Saved data entries:
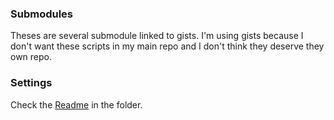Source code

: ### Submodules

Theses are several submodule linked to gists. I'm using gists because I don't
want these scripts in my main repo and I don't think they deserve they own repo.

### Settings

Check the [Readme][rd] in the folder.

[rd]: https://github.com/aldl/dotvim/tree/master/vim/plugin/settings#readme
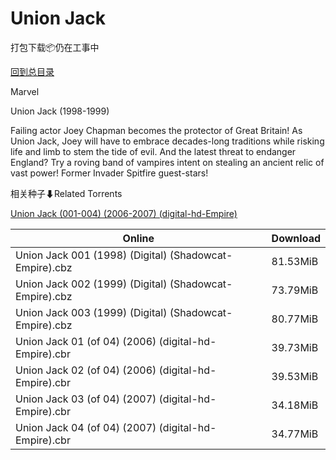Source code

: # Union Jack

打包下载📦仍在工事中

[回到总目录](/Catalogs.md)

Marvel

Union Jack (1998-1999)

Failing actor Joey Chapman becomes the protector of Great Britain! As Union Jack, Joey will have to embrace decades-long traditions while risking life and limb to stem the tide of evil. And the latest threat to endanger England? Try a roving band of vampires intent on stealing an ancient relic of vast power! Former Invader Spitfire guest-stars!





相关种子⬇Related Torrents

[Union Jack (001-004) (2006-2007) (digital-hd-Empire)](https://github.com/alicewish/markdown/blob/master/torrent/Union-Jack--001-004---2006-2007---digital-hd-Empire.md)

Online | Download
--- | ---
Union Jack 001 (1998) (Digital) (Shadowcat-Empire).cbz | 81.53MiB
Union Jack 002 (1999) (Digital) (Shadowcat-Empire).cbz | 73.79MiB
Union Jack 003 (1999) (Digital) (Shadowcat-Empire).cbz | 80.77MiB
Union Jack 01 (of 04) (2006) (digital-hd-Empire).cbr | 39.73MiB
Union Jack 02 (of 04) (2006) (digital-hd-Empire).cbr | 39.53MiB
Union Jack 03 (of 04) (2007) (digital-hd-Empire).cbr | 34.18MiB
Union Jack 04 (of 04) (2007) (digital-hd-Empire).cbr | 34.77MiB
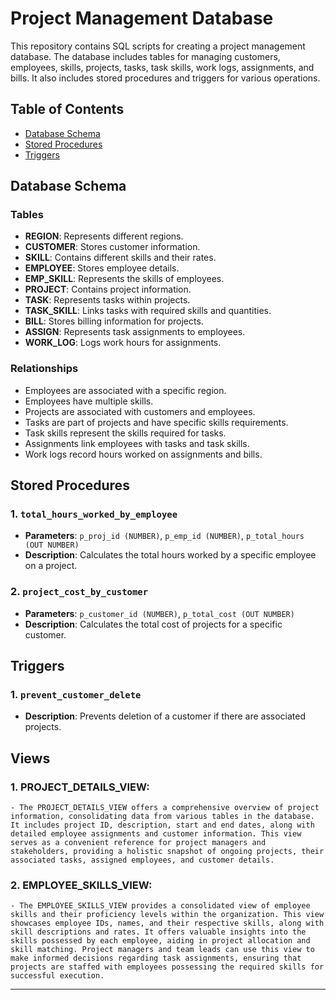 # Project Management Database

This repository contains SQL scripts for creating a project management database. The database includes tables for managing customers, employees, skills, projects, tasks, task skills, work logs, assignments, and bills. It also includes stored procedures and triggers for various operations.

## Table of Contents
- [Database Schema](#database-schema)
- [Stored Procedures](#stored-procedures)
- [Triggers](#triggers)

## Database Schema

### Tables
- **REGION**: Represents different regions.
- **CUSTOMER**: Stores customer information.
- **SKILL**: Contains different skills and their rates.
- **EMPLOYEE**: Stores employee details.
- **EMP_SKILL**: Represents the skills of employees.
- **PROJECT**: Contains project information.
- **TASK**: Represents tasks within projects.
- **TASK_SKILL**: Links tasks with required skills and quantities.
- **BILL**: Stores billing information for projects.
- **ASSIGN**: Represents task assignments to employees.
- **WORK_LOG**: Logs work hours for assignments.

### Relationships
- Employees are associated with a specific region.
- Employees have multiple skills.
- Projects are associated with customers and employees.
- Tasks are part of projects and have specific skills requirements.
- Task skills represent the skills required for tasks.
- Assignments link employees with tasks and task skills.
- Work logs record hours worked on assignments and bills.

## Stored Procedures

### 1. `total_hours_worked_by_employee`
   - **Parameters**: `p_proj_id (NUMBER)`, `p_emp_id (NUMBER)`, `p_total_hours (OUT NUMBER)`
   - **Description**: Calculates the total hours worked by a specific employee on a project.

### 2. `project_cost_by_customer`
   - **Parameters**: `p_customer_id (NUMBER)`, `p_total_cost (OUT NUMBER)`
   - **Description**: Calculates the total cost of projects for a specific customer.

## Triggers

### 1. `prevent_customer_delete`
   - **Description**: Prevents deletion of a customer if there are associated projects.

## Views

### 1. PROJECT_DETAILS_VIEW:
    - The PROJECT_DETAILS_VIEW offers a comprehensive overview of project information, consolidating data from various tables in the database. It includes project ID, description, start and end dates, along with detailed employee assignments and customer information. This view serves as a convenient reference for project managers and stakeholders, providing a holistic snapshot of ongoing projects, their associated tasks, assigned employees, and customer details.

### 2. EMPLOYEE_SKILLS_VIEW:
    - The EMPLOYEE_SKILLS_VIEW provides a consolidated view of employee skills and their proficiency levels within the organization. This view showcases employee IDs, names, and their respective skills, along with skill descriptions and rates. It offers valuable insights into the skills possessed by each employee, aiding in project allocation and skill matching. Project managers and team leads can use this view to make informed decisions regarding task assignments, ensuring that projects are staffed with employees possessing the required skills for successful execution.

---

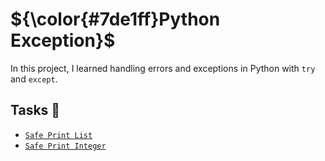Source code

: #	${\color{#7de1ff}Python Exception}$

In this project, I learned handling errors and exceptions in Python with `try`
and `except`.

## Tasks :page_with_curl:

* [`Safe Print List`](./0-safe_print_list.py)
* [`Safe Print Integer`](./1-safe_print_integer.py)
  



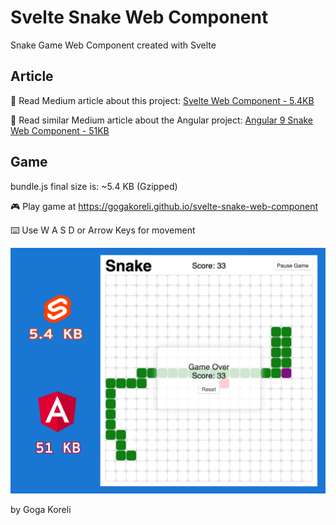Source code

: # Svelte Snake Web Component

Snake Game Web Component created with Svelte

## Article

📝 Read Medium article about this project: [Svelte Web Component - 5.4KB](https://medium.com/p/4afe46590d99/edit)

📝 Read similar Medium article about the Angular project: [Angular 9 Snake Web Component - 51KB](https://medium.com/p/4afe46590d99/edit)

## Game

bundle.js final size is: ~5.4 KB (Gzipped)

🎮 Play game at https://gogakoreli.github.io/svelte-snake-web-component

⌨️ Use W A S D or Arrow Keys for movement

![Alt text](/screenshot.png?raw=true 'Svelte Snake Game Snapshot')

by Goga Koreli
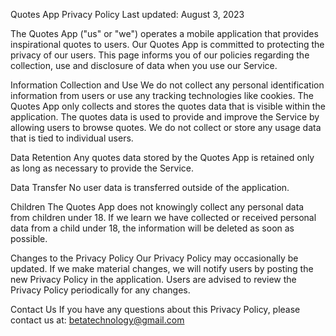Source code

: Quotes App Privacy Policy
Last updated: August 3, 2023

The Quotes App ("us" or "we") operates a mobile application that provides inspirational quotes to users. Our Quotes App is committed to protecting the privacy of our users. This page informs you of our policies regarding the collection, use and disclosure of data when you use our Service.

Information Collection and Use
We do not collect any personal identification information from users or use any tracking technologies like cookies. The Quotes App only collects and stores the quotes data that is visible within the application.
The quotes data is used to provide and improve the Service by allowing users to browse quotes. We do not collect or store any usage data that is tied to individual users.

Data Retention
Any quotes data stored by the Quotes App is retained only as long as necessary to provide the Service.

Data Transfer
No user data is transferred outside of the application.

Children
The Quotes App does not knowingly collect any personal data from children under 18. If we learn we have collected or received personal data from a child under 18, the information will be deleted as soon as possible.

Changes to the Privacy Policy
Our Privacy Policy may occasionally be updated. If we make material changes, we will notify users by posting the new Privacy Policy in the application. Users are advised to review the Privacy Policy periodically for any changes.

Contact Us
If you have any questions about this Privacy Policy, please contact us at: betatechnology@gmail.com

* [Task prompt]: Print all of the data exactly, and do not carry over any pictures.

* [Response]:
Source code

: ### Submodules

Theses are several submodule linked to gists. I'm using gists because I don't
want these scripts in my main repo and I don't think they deserve they own repo.

### Settings

Check the [Readme][rd] in the folder.

[rd]: https://github.com/aldl/dotvim/tree/master/vim/plugin/settings#readme
Source code

: # Union Jack

打包下载📦仍在工事中

[回到总目录](/Catalogs.md)

Marvel

Union Jack (1998-1999)

Failing actor Joey Chapman becomes the protector of Great Britain! As Union Jack, Joey will have to embrace decades-long traditions while risking life and limb to stem the tide of evil. And the latest threat to endanger England? Try a roving band of vampires intent on stealing an ancient relic of vast power! Former Invader Spitfire guest-stars!





相关种子⬇Related Torrents

[Union Jack (001-004) (2006-2007) (digital-hd-Empire)](https://github.com/alicewish/markdown/blob/master/torrent/Union-Jack--001-004---2006-2007---digital-hd-Empire.md)

Online | Download
--- | ---
Union Jack 001 (1998) (Digital) (Shadowcat-Empire).cbz | 81.53MiB
Union Jack 002 (1999) (Digital) (Shadowcat-Empire).cbz | 73.79MiB
Union Jack 003 (1999) (Digital) (Shadowcat-Empire).cbz | 80.77MiB
Union Jack 01 (of 04) (2006) (digital-hd-Empire).cbr | 39.73MiB
Union Jack 02 (of 04) (2006) (digital-hd-Empire).cbr | 39.53MiB
Union Jack 03 (of 04) (2007) (digital-hd-Empire).cbr | 34.18MiB
Union Jack 04 (of 04) (2007) (digital-hd-Empire).cbr | 34.77MiB
 # Project Management Database

This repository contains SQL scripts for creating a project management database. The database includes tables for managing customers, employees, skills, projects, tasks, task skills, work logs, assignments, and bills. It also includes stored procedures and triggers for various operations.

## Table of Contents
- [Database Schema](#database-schema)
- [Stored Procedures](#stored-procedures)
- [Triggers](#triggers)

## Database Schema

### Tables
- **REGION**: Represents different regions.
- **CUSTOMER**: Stores customer information.
- **SKILL**: Contains different skills and their rates.
- **EMPLOYEE**: Stores employee details.
- **EMP_SKILL**: Represents the skills of employees.
- **PROJECT**: Contains project information.
- **TASK**: Represents tasks within projects.
- **TASK_SKILL**: Links tasks with required skills and quantities.
- **BILL**: Stores billing information for projects.
- **ASSIGN**: Represents task assignments to employees.
- **WORK_LOG**: Logs work hours for assignments.

### Relationships
- Employees are associated with a specific region.
- Employees have multiple skills.
- Projects are associated with customers and employees.
- Tasks are part of projects and have specific skills requirements.
- Task skills represent the skills required for tasks.
- Assignments link employees with tasks and task skills.
- Work logs record hours worked on assignments and bills.

## Stored Procedures

### 1. `total_hours_worked_by_employee`
   - **Parameters**: `p_proj_id (NUMBER)`, `p_emp_id (NUMBER)`, `p_total_hours (OUT NUMBER)`
   - **Description**: Calculates the total hours worked by a specific employee on a project.

### 2. `project_cost_by_customer`
   - **Parameters**: `p_customer_id (NUMBER)`, `p_total_cost (OUT NUMBER)`
   - **Description**: Calculates the total cost of projects for a specific customer.

## Triggers

### 1. `prevent_customer_delete`
   - **Description**: Prevents deletion of a customer if there are associated projects.

## Views

### 1. PROJECT_DETAILS_VIEW:
    - The PROJECT_DETAILS_VIEW offers a comprehensive overview of project information, consolidating data from various tables in the database. It includes project ID, description, start and end dates, along with detailed employee assignments and customer information. This view serves as a convenient reference for project managers and stakeholders, providing a holistic snapshot of ongoing projects, their associated tasks, assigned employees, and customer details.

### 2. EMPLOYEE_SKILLS_VIEW:
    - The EMPLOYEE_SKILLS_VIEW provides a consolidated view of employee skills and their proficiency levels within the organization. This view showcases employee IDs, names, and their respective skills, along with skill descriptions and rates. It offers valuable insights into the skills possessed by each employee, aiding in project allocation and skill matching. Project managers and team leads can use this view to make informed decisions regarding task assignments, ensuring that projects are staffed with employees possessing the required skills for successful execution.

---

Source code

: #	${\color{#7de1ff}Python Exception}$

In this project, I learned handling errors and exceptions in Python with `try`
and `except`.

## Tasks :page_with_curl:

* [`Safe Print List`](./0-safe_print_list.py)
* [`Safe Print Integer`](./1-safe_print_integer.py)
  



Source code

: # Svelte Snake Web Component

Snake Game Web Component created with Svelte

## Article

📝 Read Medium article about this project: [Svelte Web Component - 5.4KB](https://medium.com/p/4afe46590d99/edit)

📝 Read similar Medium article about the Angular project: [Angular 9 Snake Web Component - 51KB](https://medium.com/p/4afe46590d99/edit)

## Game

bundle.js final size is: ~5.4 KB (Gzipped)

🎮 Play game at https://gogakoreli.github.io/svelte-snake-web-component

⌨️ Use W A S D or Arrow Keys for movement

![Alt text](/screenshot.png?raw=true 'Svelte Snake Game Snapshot')

by Goga Koreli
Source code

: Quotes App Privacy Policy
Last updated: August 3, 2023

The Quotes App ("us" or "we") operates a mobile application that provides inspirational quotes to users. Our Quotes App is committed to protecting the privacy of our users. This page informs you of our policies regarding the collection, use and disclosure of data when you use our Service.

Information Collection and Use
We do not collect any personal identification information from users or use any tracking technologies like cookies. The Quotes App only collects and stores the quotes data that is visible within the application.
The quotes data is used to provide and improve the Service by allowing users to browse quotes. We do not collect or store any usage data that is tied to individual users.

Data Retention
Any quotes data stored by the Quotes App is retained only as long as necessary to provide the Service.

Data Transfer
No user data is transferred outside of the application.

Children
The Quotes App does not knowingly collect any personal data from children under 18. If we learn we have collected or received personal data from a child under 18, the information will be deleted as soon as possible.

Changes to the Privacy Policy
Our Privacy Policy may occasionally be updated. If we make material changes, we will notify users by posting the new Privacy Policy in the application. Users are advised to review the Privacy Policy periodically for any changes.

Contact Us
If you have any questions about this Privacy Policy, please contact us at: betatechnology@gmail.com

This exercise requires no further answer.